Making Google's dominant index an open public resource would level the playing field in a dramatic way because rivals wouldn't have to build their own indexes from scratch.

The Search index as part of the public commons

Wouldn't this be taking something that belongs to Google, though?

Not really. The Search index is a collection of keywords and other data from websites that have been created by other people and other companies — not Google. Google doesn't own this stuff. Instead, it makes everyone else's content available through its Search engine.

So it's not too much of a stretch to require that Google make the index part of the public commons, that set of cultural and natural resources shared by everyone for the good of society.

Google's mission statement is "to organize the world's information and make it universally accessible and useful." What better way to make this more accessible than by sharing this index of the world's information without restraint?

An open index could spark new Search approaches

If this happened, I could imagine hundreds of new search products taking different, inventive ways to fetch, rank, and present all the information lurking in this huge index of data.

Judge Amit Mehta's monopoly decision identified Google's data advantage as a big reason alternative products like Microsoft's Bing are sometimes lower quality. So, creating a more competitive environment would require more equality in data. In the same way Bing powers DuckDuckGo, Google's open index could power other rival search engines that could offer different approaches to Google's search engine.

An API

This would be done through an open API, or application programming interface, which lets different applications communicate and share information.

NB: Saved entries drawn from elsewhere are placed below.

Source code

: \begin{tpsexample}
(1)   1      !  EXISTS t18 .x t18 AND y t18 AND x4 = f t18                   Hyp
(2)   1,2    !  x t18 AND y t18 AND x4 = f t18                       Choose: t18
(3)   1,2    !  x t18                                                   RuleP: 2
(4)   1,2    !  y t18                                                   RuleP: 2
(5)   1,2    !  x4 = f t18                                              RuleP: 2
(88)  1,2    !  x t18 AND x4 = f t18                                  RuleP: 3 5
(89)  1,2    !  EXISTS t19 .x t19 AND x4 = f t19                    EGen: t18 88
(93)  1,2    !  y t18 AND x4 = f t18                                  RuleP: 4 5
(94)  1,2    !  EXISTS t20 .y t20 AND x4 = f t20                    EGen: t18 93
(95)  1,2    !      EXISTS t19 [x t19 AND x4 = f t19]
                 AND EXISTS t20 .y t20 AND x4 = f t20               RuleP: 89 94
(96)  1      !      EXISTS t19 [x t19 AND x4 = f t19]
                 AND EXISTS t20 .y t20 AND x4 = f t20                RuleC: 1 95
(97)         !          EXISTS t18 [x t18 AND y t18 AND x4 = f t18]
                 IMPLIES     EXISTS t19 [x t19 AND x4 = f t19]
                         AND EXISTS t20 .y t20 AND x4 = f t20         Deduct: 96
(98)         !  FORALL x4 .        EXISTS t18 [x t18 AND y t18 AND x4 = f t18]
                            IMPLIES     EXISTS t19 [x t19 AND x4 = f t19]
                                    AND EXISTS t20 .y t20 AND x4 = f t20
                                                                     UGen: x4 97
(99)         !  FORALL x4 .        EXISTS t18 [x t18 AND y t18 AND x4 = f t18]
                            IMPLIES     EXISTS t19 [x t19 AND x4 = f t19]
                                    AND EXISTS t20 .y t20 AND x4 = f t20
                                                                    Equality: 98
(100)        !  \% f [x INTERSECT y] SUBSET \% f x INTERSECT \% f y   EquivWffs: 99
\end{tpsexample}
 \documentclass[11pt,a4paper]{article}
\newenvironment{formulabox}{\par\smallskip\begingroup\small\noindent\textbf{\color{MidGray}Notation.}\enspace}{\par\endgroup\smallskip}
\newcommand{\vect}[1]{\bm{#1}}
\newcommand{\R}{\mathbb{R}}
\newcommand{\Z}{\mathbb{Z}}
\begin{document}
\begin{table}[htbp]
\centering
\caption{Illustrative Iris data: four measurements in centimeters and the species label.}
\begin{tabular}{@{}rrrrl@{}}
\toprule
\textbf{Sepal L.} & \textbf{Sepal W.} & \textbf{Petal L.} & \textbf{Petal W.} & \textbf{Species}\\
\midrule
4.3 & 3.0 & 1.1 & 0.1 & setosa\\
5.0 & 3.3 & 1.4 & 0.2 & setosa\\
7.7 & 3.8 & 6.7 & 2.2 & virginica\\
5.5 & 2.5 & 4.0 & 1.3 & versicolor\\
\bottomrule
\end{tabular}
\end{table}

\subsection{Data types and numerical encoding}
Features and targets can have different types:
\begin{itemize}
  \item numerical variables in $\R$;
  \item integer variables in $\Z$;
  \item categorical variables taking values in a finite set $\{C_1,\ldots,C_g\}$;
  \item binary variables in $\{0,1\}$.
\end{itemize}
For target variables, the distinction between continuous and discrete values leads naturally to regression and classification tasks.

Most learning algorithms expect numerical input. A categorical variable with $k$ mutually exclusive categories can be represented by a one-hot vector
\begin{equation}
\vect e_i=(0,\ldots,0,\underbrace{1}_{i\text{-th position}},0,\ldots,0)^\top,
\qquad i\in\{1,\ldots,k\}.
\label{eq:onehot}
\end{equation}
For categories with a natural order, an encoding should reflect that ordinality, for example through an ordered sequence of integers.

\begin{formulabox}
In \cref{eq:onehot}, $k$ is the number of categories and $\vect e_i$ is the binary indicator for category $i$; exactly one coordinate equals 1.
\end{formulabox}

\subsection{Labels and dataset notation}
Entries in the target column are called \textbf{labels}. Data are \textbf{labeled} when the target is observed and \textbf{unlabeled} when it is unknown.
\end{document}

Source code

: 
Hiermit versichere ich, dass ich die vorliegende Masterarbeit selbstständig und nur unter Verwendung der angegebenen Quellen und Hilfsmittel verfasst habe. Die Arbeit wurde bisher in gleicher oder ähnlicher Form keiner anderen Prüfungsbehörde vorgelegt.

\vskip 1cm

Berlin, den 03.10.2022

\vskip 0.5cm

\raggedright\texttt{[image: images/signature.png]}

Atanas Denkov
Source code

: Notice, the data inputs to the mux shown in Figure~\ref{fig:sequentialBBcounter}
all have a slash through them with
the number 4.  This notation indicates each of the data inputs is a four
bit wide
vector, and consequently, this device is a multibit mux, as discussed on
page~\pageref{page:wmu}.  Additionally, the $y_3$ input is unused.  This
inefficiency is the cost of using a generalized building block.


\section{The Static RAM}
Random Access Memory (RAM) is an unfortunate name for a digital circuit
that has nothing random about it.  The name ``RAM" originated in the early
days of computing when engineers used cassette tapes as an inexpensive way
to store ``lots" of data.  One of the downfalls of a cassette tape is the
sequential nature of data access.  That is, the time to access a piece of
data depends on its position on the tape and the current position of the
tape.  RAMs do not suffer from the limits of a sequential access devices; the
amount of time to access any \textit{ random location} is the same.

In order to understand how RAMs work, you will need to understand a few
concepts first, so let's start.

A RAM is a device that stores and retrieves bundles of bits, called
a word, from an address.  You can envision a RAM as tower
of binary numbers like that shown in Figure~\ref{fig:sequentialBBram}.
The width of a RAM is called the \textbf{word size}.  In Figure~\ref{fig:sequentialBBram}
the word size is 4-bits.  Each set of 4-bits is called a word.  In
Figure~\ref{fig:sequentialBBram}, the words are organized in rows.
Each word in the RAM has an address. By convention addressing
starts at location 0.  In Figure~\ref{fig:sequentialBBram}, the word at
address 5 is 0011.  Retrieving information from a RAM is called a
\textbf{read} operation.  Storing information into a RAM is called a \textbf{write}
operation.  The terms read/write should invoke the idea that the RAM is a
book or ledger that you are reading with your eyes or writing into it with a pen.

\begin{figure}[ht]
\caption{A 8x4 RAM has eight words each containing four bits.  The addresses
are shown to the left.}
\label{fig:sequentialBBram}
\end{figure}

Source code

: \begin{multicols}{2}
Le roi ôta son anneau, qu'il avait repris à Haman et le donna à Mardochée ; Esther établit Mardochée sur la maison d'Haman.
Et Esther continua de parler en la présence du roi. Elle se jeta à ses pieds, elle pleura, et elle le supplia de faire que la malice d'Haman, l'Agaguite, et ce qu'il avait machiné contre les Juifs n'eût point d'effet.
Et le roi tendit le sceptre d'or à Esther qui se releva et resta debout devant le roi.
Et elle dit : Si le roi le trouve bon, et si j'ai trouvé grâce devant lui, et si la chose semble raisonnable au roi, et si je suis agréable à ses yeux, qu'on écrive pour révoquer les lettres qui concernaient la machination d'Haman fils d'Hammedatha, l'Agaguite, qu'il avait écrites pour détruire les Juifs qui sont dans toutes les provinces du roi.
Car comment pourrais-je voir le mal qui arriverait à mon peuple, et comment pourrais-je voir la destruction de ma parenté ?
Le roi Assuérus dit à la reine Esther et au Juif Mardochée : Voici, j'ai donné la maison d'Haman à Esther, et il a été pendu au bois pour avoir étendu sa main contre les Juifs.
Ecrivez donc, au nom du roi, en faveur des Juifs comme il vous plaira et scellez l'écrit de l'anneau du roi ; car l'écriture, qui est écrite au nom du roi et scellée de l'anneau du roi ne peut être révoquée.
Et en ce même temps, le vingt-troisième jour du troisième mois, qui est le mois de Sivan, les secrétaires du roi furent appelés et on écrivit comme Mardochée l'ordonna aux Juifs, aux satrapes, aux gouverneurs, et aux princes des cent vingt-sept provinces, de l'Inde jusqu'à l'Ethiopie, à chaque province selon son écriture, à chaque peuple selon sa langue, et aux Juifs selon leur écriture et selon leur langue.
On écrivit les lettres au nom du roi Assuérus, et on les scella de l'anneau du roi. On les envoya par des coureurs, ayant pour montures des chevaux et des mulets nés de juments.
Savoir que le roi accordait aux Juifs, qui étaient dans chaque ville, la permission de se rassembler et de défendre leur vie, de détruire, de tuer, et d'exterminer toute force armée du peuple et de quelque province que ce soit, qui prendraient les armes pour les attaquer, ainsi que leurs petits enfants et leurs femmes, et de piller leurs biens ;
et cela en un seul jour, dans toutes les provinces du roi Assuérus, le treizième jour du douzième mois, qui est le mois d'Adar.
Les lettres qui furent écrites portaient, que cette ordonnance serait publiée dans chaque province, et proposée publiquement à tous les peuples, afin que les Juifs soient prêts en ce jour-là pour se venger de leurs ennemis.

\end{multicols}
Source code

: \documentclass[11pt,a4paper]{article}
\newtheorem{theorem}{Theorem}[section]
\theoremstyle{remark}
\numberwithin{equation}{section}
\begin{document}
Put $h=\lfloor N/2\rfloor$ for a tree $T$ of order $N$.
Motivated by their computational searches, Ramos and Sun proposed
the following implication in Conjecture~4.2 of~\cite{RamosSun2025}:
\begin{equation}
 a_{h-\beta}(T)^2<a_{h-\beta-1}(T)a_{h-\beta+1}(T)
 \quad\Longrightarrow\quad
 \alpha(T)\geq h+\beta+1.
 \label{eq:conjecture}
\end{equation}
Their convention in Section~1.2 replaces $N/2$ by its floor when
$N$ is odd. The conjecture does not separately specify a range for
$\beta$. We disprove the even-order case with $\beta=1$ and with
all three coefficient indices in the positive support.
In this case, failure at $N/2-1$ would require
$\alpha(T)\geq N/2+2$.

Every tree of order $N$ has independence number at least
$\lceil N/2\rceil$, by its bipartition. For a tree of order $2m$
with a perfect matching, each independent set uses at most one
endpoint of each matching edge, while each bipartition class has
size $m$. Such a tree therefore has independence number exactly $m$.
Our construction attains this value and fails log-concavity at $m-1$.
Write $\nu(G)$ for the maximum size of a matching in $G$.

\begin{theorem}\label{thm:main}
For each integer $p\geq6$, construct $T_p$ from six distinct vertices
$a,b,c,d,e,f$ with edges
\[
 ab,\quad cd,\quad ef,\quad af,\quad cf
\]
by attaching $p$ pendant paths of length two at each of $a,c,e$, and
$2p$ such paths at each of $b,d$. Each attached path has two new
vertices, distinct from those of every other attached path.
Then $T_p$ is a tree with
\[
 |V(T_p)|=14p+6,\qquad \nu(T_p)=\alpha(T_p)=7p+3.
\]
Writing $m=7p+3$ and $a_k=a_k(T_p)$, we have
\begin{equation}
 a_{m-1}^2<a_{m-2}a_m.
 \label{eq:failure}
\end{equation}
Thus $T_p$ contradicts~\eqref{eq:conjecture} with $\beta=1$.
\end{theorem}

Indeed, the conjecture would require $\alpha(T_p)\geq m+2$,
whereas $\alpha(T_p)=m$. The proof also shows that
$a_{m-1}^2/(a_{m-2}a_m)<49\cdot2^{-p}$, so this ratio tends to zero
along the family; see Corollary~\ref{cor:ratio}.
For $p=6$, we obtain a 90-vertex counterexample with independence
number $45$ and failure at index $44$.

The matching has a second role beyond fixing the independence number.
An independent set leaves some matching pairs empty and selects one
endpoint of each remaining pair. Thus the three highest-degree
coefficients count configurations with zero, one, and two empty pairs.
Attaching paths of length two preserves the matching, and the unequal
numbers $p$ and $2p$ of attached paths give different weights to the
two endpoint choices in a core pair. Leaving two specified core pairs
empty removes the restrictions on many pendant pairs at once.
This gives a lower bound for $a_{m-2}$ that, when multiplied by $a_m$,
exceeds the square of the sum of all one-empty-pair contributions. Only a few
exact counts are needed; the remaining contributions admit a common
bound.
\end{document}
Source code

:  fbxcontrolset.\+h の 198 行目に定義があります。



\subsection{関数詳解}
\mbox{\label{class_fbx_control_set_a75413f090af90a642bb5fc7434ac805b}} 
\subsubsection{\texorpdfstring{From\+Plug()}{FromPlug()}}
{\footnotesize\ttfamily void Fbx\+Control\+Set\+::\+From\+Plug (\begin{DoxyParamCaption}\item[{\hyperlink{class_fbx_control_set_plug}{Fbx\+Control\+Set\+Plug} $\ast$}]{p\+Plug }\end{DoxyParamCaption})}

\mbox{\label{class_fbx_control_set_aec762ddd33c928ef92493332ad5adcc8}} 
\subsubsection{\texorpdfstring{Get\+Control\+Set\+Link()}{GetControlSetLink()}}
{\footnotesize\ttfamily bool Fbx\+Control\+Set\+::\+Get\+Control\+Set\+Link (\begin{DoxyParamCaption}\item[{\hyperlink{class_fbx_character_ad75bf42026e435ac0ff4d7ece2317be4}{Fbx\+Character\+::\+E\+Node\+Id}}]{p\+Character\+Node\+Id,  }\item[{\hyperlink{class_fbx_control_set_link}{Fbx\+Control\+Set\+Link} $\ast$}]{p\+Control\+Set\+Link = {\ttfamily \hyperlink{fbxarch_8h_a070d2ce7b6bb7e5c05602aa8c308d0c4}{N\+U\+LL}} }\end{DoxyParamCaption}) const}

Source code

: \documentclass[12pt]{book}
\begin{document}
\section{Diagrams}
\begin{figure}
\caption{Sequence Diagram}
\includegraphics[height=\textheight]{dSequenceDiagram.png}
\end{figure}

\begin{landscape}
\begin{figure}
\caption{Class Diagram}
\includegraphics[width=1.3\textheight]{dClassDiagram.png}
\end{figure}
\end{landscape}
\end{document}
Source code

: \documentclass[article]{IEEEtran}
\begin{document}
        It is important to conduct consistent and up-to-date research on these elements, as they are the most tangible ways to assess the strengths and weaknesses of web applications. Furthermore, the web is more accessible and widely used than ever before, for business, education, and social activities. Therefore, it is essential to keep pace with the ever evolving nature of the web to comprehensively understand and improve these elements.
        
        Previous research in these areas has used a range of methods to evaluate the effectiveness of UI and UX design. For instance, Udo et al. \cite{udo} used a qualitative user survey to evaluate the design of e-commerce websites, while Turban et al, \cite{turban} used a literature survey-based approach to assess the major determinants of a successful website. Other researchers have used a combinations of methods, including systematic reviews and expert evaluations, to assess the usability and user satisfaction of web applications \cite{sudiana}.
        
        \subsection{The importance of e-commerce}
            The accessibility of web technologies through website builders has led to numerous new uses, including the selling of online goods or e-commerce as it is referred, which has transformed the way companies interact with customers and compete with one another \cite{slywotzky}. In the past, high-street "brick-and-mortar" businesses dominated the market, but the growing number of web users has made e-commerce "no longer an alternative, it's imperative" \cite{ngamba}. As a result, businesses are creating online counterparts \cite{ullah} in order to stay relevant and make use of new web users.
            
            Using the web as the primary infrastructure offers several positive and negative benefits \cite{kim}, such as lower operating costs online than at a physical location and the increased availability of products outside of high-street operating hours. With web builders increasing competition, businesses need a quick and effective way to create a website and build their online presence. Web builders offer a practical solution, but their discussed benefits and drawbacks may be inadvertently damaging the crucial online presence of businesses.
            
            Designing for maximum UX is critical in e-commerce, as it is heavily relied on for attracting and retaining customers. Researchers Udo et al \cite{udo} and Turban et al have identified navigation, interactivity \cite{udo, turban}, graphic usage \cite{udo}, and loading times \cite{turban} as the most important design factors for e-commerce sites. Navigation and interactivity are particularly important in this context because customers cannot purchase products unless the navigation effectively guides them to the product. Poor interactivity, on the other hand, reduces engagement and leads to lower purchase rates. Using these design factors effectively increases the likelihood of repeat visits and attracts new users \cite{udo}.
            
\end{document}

Google could charge money for giving index access to large commercial players, while providing the index free to researchers and other smaller organizations, along with maybe a low price for startups.

An MVNO analogy

One analogy of how this can work is from the wireless industry. Mobile Virtual Network Operators, or MVNOs, offer cellular service for your smartphone. But they don't own their own network of cell towers and other expensive equipment. Instead, they pay to use the networks of Verizon, AT&T, and T-Mobile.

This arrangement has created a huge array of competing cellphone plans and providers, each offering different prices and features. One example of many is Credo Mobile, which uses Verizon's network but supports progressive social policies.

The 3 US telecom giants have invested billions of dollars building huge networks. They spend billions on upkeep of all this gear, too. They clearly own these assets. And yet, society has worked out a way for these assets to be shared more widely to encourage more competition and consumer choice.

In fact, Google already understands the benefits of making these types of valuable resources publicly available. The company has its own MVNO, called Google Fi, which pioneered the idea of using multiple cellular networks at the same time.

Now, if only this type of inventive competition could be applied to online search.

I asked Google and the DOJ about this idea. They both declined to comment.